(Dataset entries)
******************************

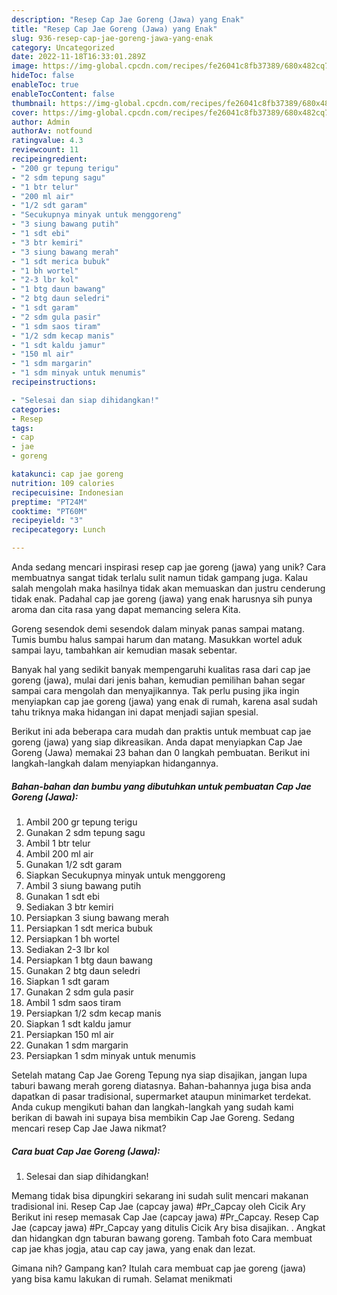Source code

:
 ```yaml
---
description: "Resep Cap Jae Goreng (Jawa) yang Enak"
title: "Resep Cap Jae Goreng (Jawa) yang Enak"
slug: 936-resep-cap-jae-goreng-jawa-yang-enak
category: Uncategorized
date: 2022-11-18T16:33:01.289Z
image: https://img-global.cpcdn.com/recipes/fe26041c8fb37389/680x482cq70/cap-jae-goreng-jawa-foto-resep-utama.jpg
hideToc: false
enableToc: true
enableTocContent: false
thumbnail: https://img-global.cpcdn.com/recipes/fe26041c8fb37389/680x482cq70/cap-jae-goreng-jawa-foto-resep-utama.jpg
cover: https://img-global.cpcdn.com/recipes/fe26041c8fb37389/680x482cq70/cap-jae-goreng-jawa-foto-resep-utama.jpg
author: Admin
authorAv: notfound
ratingvalue: 4.3
reviewcount: 11
recipeingredient:
- "200 gr tepung terigu"
- "2 sdm tepung sagu"
- "1 btr telur"
- "200 ml air"
- "1/2 sdt garam"
- "Secukupnya minyak untuk menggoreng"
- "3 siung bawang putih"
- "1 sdt ebi"
- "3 btr kemiri"
- "3 siung bawang merah"
- "1 sdt merica bubuk"
- "1 bh wortel"
- "2-3 lbr kol"
- "1 btg daun bawang"
- "2 btg daun seledri"
- "1 sdt garam"
- "2 sdm gula pasir"
- "1 sdm saos tiram"
- "1/2 sdm kecap manis"
- "1 sdt kaldu jamur"
- "150 ml air"
- "1 sdm margarin"
- "1 sdm minyak untuk menumis"
recipeinstructions:

- "Selesai dan siap dihidangkan!"
categories:
- Resep
tags:
- cap
- jae
- goreng

katakunci: cap jae goreng 
nutrition: 109 calories
recipecuisine: Indonesian
preptime: "PT24M"
cooktime: "PT60M"
recipeyield: "3"
recipecategory: Lunch

---
```





Anda sedang mencari inspirasi resep cap jae goreng (jawa) yang unik? Cara membuatnya sangat tidak terlalu sulit namun tidak gampang juga. Kalau salah mengolah maka hasilnya tidak akan memuaskan dan justru cenderung tidak enak. Padahal cap jae goreng (jawa) yang enak harusnya sih punya aroma dan cita rasa yang dapat memancing selera Kita.





Goreng sesendok demi sesendok dalam minyak panas sampai matang. Tumis bumbu halus sampai harum dan matang. Masukkan wortel aduk sampai layu, tambahkan air kemudian masak sebentar.

Banyak hal yang sedikit banyak mempengaruhi kualitas rasa dari cap jae goreng (jawa), mulai dari jenis bahan, kemudian pemilihan bahan segar sampai cara mengolah dan menyajikannya. Tak perlu pusing jika ingin menyiapkan cap jae goreng (jawa) yang enak di rumah, karena asal sudah tahu triknya maka hidangan ini dapat menjadi sajian spesial.






Berikut ini ada beberapa cara mudah dan praktis untuk membuat cap jae goreng (jawa) yang siap dikreasikan. Anda dapat menyiapkan Cap Jae Goreng (Jawa) memakai 23 bahan dan 0 langkah pembuatan. Berikut ini langkah-langkah dalam menyiapkan hidangannya.

<!--inarticleads1-->

##### Bahan-bahan dan bumbu yang dibutuhkan untuk pembuatan Cap Jae Goreng (Jawa):

1. Ambil 200 gr tepung terigu
1. Gunakan 2 sdm tepung sagu
1. Ambil 1 btr telur
1. Ambil 200 ml air
1. Gunakan 1/2 sdt garam
1. Siapkan Secukupnya minyak untuk menggoreng
1. Ambil 3 siung bawang putih
1. Gunakan 1 sdt ebi
1. Sediakan 3 btr kemiri
1. Persiapkan 3 siung bawang merah
1. Persiapkan 1 sdt merica bubuk
1. Persiapkan 1 bh wortel
1. Sediakan 2-3 lbr kol
1. Persiapkan 1 btg daun bawang
1. Gunakan 2 btg daun seledri
1. Siapkan 1 sdt garam
1. Gunakan 2 sdm gula pasir
1. Ambil 1 sdm saos tiram
1. Persiapkan 1/2 sdm kecap manis
1. Siapkan 1 sdt kaldu jamur
1. Persiapkan 150 ml air
1. Gunakan 1 sdm margarin
1. Persiapkan 1 sdm minyak untuk menumis


Setelah matang Cap Jae Goreng Tepung nya siap disajikan, jangan lupa taburi bawang merah goreng diatasnya. Bahan-bahannya juga bisa anda dapatkan di pasar tradisional, supermarket ataupun minimarket terdekat. Anda cukup mengikuti bahan dan langkah-langkah yang sudah kami berikan di bawah ini supaya bisa membikin Cap Jae Goreng. Sedang mencari resep Cap Jae Jawa nikmat? 

<!--inarticleads2-->

##### Cara buat Cap Jae Goreng (Jawa):


1. Selesai dan siap dihidangkan!

Memang tidak bisa dipungkiri sekarang ini sudah sulit mencari makanan tradisional ini. Resep Cap Jae (capcay jawa) #Pr_Capcay oleh Cicik Ary Berikut ini resep memasak Cap Jae (capcay jawa) #Pr_Capcay. Resep Cap Jae (capcay jawa) #Pr_Capcay yang ditulis Cicik Ary bisa disajikan. . Angkat dan hidangkan dgn taburan bawang goreng. Tambah foto Cara membuat cap jae khas jogja, atau cap cay jawa, yang enak dan lezat. 

Gimana nih? Gampang kan? Itulah cara membuat cap jae goreng (jawa) yang bisa kamu lakukan di rumah. Selamat menikmati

******************************

__WORK ITEM__. Begin at the line above that has "1. Ambil 200 gr tepung terigu" and stop after the line that has "Memang tidak bisa", copying each line exactly and adding nothing else.

__RESPONSE AREA__.
1. Ambil 200 gr tepung terigu
1. Gunakan 2 sdm tepung sagu
1. Ambil 1 btr telur
1. Ambil 200 ml air
1. Gunakan 1/2 sdt garam
1. Siapkan Secukupnya minyak untuk menggoreng
1. Ambil 3 siung bawang putih
1. Gunakan 1 sdt ebi
1. Sediakan 3 btr kemiri
1. Persiapkan 3 siung bawang merah
1. Persiapkan 1 sdt merica bubuk
1. Persiapkan 1 bh wortel
1. Sediakan 2-3 lbr kol
1. Persiapkan 1 btg daun bawang
1. Gunakan 2 btg daun seledri
1. Siapkan 1 sdt garam
1. Gunakan 2 sdm gula pasir
1. Ambil 1 sdm saos tiram
1. Persiapkan 1/2 sdm kecap manis
1. Siapkan 1 sdt kaldu jamur
1. Persiapkan 150 ml air
1. Gunakan 1 sdm margarin
1. Persiapkan 1 sdm minyak untuk menumis


Setelah matang Cap Jae Goreng Tepung nya siap disajikan, jangan lupa taburi bawang merah goreng diatasnya. Bahan-bahannya juga bisa anda dapatkan di pasar tradisional, supermarket ataupun minimarket terdekat. Anda cukup mengikuti bahan dan langkah-langkah yang sudah kami berikan di bawah ini supaya bisa membikin Cap Jae Goreng. Sedang mencari resep Cap Jae Jawa nikmat? 

<!--inarticleads2-->

##### Cara buat Cap Jae Goreng (Jawa):


1. Selesai dan siap dihidangkan!

Memang tidak bisa dipungkiri sekarang ini sudah sulit mencari makanan tradisional ini. Resep Cap Jae (capcay jawa) #Pr_Capcay oleh Cicik Ary Berikut ini resep memasak Cap Jae (capcay jawa) #Pr_Capcay. Resep Cap Jae (capcay jawa) #Pr_Capcay yang ditulis Cicik Ary bisa disajikan. . Angkat dan hidangkan dgn taburan bawang goreng. Tambah foto Cara membuat cap jae khas jogja, atau cap cay jawa, yang enak dan lezat. 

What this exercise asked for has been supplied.